■ **TASK DESCRIPTION**
Your answer must be a single number: the count of lines in the entries below that hold "than".

■ **PROVIDED ENTRIES**

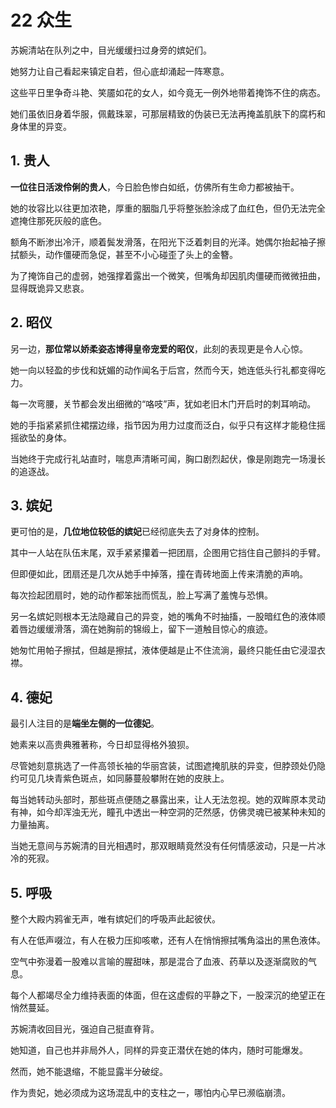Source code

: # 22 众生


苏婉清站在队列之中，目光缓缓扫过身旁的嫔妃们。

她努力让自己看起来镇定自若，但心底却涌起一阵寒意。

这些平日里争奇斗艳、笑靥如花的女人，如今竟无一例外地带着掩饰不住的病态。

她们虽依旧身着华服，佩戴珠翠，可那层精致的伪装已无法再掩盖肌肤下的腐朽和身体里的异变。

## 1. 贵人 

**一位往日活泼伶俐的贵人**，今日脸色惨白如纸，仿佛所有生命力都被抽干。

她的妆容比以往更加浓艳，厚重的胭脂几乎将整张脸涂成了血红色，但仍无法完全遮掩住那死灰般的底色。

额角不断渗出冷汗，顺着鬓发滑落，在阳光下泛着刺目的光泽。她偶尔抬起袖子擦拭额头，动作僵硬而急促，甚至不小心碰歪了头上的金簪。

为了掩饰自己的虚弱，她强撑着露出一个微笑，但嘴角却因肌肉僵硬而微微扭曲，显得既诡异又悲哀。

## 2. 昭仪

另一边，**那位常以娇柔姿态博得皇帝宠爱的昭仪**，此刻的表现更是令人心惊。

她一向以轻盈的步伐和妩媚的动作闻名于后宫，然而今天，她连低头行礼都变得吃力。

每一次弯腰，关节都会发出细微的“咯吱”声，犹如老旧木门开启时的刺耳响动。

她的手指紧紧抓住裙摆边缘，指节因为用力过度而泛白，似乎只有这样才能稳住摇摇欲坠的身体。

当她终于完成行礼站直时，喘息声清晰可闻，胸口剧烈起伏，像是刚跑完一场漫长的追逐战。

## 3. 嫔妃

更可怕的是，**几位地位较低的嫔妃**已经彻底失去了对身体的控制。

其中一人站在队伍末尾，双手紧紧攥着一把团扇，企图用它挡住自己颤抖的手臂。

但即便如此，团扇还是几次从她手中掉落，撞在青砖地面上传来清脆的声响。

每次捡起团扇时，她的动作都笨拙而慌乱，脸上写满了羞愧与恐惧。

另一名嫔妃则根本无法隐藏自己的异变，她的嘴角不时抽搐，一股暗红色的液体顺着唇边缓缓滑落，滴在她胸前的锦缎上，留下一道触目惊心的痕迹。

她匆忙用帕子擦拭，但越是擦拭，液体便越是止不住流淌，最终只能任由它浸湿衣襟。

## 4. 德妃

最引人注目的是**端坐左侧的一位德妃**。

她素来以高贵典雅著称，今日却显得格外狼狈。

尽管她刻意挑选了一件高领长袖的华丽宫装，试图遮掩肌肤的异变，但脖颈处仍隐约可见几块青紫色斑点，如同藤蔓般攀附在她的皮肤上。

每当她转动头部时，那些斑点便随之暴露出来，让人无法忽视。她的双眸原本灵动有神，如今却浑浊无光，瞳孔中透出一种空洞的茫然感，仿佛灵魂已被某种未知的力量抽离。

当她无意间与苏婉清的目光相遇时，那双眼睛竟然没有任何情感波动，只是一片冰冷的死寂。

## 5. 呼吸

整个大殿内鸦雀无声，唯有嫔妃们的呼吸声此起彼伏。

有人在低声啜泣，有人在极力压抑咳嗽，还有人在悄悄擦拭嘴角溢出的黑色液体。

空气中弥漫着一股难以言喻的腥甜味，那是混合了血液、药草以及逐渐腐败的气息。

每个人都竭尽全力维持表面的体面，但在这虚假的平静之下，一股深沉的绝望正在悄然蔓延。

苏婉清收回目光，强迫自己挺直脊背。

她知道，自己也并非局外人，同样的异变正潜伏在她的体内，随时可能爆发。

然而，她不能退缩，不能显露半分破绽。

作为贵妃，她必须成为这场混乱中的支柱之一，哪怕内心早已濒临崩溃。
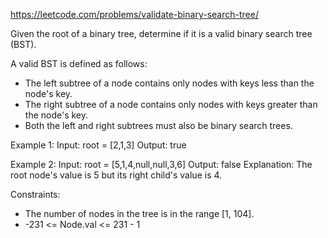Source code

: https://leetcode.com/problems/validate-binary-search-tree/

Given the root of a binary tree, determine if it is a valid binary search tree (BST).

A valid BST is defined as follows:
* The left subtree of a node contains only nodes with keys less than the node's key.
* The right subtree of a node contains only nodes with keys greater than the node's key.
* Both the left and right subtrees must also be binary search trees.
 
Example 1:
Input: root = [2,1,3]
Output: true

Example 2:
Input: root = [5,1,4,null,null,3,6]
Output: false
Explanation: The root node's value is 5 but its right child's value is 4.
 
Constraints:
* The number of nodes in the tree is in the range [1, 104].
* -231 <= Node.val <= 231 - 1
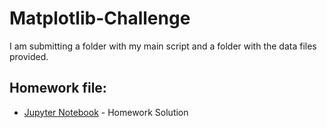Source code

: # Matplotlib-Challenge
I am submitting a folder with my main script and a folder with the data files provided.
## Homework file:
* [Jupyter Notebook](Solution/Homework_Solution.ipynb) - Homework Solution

■ **REPLY**
2